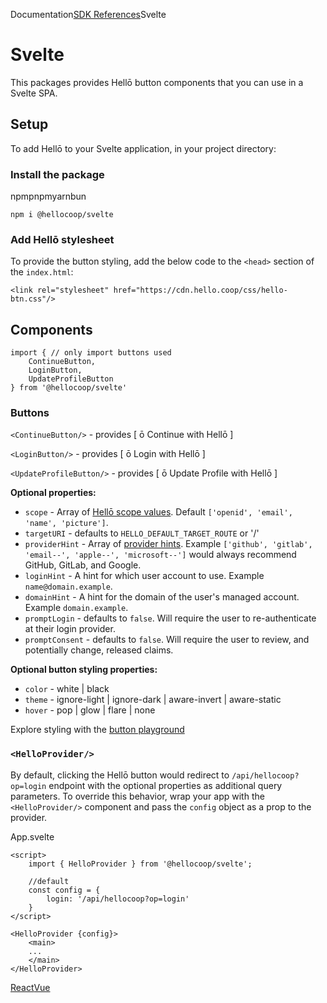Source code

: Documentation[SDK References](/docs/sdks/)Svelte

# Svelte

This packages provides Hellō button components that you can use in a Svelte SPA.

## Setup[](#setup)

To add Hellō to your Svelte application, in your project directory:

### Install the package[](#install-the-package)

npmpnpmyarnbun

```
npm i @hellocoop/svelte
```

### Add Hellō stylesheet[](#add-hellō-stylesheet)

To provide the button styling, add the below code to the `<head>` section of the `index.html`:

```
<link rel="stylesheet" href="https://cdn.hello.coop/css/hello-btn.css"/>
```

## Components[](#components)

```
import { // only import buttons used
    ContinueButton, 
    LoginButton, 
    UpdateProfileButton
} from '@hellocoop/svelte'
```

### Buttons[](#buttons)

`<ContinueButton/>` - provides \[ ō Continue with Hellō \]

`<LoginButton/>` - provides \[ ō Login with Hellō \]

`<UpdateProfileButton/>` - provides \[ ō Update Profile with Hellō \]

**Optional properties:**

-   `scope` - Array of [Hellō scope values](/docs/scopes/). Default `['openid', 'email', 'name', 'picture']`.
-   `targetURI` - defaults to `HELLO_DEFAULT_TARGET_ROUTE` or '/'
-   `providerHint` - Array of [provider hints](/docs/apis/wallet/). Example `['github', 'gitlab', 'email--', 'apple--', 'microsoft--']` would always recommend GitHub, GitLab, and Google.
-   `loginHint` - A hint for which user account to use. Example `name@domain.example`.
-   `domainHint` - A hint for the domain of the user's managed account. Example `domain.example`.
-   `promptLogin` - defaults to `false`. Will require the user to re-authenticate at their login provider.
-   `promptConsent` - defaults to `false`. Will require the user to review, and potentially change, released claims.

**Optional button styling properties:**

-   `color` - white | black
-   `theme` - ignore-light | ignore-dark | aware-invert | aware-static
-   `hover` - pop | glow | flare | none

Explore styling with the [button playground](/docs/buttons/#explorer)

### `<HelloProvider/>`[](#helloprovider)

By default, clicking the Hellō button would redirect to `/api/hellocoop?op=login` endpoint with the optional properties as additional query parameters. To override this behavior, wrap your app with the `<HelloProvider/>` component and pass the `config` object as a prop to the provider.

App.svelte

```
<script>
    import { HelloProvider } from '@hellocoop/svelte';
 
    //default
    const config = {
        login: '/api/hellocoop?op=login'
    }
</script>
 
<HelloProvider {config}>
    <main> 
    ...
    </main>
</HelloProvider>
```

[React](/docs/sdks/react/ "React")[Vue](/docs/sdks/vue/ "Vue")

---

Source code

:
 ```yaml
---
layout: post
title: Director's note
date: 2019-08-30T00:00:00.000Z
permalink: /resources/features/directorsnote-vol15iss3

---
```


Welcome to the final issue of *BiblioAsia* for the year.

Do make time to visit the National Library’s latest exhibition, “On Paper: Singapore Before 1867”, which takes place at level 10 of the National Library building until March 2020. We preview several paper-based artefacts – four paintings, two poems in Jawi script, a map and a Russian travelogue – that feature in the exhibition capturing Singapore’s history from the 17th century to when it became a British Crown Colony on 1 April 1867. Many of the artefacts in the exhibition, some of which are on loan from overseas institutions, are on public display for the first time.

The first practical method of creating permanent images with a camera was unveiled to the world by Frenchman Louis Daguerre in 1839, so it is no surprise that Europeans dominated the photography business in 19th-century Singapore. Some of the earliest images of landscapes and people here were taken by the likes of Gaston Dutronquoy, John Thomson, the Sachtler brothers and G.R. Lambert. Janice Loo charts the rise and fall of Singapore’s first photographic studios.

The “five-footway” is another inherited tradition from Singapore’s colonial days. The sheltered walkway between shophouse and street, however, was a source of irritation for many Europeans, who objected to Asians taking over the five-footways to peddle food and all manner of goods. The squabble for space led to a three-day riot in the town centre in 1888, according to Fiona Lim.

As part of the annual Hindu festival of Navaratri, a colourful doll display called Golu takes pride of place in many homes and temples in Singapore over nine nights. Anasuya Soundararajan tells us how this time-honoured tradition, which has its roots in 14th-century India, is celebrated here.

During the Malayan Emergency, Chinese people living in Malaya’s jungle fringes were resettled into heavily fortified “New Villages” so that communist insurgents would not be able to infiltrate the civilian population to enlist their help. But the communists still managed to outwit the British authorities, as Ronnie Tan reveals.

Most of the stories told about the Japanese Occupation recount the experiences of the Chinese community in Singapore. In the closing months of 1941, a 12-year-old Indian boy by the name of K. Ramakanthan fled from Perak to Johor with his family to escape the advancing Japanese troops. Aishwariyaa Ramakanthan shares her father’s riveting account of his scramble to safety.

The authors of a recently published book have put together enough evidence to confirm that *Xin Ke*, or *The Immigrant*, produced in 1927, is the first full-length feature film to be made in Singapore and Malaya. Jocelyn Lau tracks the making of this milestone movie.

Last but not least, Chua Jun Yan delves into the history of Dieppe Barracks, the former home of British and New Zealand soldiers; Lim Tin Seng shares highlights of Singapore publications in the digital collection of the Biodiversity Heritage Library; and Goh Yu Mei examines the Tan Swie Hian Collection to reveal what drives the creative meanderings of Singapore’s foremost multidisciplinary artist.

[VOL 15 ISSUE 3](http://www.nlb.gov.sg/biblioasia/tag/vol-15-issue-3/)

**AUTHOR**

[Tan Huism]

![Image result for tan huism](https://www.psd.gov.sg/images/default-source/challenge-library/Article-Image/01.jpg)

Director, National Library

Problem details => If a line in the records contains "require", report it.

Answer section =>
-   `promptLogin` - defaults to `false`. Will require the user to re-authenticate at their login provider.
-   `promptConsent` - defaults to `false`. Will require the user to review, and potentially change, released claims.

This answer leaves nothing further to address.